Emotions ran high as Americans, both black and white, young and old, gathered in Chicago's Grant Park to listen to the first African-American President of the United States as he said, "It's been a long time coming, but tonight, because of what we did on this day, in this election at this defining moment, change has come to America."
Born to a father from Kenya and a mother from Kansas, Obama garnered 52% of the popular votes to opponent John McCain's 47%.
Obama and Vice-Presidential running mate, Joe Biden, tallied a total of 349 electoral votes, 270 are needed to win, to the McCain/Sarah Palin ticket of 163 votes.
The election to office of the Democrat from Illinois, brings to an end about a 232-year history of white presidents and an eight-year reign of Republicans in control of the White House.
Although Louisiana cast 59% of its votes for Senator John McCain, a Republican from Arizona, versus the 40% for Obama, it seemed a Democrat's night for the taking.

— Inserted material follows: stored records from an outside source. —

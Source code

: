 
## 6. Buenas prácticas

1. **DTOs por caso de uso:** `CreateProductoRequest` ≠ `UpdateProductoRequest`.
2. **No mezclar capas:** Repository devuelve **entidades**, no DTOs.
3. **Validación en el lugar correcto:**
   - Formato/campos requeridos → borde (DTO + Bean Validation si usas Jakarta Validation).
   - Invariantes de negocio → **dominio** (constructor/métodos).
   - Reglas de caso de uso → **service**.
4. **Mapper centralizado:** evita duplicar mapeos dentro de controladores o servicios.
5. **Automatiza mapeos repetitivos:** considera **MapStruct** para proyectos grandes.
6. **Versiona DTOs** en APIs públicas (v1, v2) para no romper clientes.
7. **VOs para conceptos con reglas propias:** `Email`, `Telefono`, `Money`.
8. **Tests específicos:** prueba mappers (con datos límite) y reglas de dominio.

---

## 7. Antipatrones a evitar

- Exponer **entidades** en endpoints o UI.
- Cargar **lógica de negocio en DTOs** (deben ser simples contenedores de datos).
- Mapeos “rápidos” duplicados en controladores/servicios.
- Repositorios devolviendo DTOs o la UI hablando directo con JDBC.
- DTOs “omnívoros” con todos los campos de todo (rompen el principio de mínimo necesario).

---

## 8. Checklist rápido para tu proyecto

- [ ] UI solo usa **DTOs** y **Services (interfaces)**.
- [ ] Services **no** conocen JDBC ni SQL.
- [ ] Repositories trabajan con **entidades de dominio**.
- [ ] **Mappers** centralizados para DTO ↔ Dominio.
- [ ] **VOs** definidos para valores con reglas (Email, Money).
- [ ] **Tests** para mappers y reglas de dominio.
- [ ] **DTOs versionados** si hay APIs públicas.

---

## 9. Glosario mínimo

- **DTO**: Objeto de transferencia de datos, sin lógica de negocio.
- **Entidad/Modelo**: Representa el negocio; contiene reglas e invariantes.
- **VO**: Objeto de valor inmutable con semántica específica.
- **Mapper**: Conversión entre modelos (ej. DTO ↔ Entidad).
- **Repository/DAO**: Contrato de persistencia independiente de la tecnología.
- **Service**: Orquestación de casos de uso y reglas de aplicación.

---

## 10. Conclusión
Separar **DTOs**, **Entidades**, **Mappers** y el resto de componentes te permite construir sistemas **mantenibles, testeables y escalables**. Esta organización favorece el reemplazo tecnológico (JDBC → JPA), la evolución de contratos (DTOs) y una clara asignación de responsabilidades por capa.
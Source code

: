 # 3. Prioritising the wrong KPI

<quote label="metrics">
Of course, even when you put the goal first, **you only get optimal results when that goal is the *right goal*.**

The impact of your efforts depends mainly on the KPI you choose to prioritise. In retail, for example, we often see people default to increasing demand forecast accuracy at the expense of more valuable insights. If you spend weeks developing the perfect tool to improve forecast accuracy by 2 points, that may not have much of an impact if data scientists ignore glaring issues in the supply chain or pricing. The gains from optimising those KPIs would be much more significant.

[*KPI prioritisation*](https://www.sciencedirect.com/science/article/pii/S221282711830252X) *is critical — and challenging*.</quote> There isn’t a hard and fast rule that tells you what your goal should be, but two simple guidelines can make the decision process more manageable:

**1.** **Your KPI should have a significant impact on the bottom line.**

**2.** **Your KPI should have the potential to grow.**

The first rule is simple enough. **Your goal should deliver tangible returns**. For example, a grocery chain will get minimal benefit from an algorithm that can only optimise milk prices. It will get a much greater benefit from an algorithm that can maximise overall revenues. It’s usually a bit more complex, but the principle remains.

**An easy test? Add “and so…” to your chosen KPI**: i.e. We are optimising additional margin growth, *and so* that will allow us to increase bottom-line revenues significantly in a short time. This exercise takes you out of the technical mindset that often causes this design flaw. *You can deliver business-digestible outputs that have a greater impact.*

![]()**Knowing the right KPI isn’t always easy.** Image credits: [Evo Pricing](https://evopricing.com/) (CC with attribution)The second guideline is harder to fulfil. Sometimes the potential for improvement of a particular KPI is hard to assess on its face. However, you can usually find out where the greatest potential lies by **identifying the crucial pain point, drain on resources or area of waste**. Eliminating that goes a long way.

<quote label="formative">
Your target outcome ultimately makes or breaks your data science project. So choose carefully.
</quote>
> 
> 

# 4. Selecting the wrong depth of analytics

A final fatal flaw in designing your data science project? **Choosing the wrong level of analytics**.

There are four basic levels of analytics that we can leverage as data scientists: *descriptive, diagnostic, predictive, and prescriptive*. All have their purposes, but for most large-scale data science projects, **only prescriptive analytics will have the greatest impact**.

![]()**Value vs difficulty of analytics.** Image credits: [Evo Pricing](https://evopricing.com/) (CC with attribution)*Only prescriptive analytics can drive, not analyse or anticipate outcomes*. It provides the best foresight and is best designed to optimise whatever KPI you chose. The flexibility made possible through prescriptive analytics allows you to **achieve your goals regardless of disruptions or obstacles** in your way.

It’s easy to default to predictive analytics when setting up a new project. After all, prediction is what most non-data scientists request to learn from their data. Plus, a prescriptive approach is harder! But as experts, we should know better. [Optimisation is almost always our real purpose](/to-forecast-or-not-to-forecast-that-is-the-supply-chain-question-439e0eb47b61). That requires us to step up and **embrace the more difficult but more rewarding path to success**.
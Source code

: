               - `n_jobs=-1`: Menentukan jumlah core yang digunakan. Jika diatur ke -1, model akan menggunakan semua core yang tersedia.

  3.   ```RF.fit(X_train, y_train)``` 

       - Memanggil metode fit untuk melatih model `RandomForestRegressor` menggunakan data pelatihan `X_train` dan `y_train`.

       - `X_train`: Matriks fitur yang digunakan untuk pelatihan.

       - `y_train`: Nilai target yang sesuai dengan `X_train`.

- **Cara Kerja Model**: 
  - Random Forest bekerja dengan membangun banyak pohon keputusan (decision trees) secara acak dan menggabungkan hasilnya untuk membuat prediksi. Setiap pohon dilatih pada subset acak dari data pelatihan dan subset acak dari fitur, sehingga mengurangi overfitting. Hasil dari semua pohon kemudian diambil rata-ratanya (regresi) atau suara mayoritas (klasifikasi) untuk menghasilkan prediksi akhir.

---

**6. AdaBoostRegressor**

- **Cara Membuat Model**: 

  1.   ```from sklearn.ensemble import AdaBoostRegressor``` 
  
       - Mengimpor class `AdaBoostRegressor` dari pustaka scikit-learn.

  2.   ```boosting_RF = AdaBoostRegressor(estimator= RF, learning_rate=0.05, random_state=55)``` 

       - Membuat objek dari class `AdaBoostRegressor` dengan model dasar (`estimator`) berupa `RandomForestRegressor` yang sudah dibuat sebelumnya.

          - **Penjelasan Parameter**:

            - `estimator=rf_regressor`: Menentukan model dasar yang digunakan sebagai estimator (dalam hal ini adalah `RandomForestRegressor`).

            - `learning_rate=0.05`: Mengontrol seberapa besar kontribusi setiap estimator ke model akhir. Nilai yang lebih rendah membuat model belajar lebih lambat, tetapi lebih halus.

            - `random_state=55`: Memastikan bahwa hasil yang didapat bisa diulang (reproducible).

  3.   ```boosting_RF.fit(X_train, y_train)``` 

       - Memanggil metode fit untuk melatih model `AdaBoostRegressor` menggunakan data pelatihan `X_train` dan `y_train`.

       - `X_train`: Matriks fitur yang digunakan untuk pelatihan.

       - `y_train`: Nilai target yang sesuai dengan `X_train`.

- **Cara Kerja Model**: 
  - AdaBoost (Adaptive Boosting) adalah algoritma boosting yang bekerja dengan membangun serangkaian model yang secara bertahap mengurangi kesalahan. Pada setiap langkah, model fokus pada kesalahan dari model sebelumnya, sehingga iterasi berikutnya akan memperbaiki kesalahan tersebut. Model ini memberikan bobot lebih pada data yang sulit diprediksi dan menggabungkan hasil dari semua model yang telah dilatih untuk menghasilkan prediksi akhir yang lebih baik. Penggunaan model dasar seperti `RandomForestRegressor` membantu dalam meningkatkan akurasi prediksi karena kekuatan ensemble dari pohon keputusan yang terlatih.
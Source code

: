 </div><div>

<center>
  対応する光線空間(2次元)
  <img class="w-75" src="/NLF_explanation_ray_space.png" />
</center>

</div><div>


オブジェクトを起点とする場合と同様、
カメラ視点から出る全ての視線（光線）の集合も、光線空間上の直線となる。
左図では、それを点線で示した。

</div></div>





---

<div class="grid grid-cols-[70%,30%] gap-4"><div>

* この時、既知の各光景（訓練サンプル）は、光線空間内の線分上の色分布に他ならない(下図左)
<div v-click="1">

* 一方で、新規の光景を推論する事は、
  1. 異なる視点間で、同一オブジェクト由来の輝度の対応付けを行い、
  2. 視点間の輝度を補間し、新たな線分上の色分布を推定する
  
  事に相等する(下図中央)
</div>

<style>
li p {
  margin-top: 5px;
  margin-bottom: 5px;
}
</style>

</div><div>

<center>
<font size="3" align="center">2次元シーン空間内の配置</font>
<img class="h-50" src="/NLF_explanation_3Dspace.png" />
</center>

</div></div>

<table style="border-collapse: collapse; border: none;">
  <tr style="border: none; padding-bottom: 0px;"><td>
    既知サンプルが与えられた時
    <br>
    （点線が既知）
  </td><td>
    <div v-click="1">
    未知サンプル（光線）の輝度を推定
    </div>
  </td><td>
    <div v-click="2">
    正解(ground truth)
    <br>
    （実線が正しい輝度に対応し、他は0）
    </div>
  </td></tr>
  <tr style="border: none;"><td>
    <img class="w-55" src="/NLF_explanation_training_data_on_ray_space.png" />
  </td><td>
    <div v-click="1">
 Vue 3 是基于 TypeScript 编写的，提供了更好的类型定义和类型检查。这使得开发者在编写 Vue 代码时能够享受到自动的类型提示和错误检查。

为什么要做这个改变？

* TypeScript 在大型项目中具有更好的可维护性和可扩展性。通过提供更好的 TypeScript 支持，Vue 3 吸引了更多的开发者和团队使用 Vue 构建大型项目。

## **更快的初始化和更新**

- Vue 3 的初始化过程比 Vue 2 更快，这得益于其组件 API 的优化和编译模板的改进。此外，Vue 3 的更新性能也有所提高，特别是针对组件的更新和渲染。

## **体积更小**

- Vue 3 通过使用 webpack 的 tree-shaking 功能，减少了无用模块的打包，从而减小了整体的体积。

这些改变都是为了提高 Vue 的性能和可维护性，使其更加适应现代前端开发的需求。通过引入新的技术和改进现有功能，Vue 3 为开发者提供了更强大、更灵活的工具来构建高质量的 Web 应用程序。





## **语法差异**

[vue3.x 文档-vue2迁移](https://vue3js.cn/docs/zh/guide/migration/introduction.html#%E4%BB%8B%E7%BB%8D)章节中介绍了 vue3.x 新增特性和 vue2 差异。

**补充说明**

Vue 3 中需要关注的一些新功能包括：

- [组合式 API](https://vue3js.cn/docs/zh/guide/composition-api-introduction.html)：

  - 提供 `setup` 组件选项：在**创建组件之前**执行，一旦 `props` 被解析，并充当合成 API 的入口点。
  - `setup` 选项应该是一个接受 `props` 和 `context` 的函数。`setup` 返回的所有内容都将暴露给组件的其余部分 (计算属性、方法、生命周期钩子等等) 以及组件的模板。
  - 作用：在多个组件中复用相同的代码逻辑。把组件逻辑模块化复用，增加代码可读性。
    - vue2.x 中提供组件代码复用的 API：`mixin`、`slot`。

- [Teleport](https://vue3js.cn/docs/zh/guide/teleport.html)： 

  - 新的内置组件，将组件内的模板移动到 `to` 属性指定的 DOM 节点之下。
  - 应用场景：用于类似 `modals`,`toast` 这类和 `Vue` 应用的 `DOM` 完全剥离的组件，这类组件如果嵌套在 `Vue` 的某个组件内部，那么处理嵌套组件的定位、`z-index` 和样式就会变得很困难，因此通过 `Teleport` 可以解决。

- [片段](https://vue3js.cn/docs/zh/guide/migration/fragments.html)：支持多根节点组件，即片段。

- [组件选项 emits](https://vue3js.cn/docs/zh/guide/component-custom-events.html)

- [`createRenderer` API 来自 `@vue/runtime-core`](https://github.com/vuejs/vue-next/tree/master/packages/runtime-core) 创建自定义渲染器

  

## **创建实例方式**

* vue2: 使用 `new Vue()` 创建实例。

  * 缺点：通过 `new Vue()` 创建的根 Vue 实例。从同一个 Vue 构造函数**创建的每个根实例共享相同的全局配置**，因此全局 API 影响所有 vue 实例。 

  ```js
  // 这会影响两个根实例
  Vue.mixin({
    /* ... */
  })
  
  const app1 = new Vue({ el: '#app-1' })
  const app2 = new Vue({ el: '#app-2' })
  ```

Democrat Mary Landrieu walked away with 52% of the U.S. Senate's votes, in her third term for the state of Louisiana, defeating Republican John Kennedy's 46% of the votes.
Republicans capped a victory in the 6th Congressional District, as State Senator Bill Cassidy won 150,226 of the Louisiana votes (48%); Don Cazayoux brought in 125,716 votes (40%); and No Party candidate Michael Jackson trailed third with 36,133 votes (12%) for the congressional seat race.
Obama and Biden will take their oaths of office in January 2009.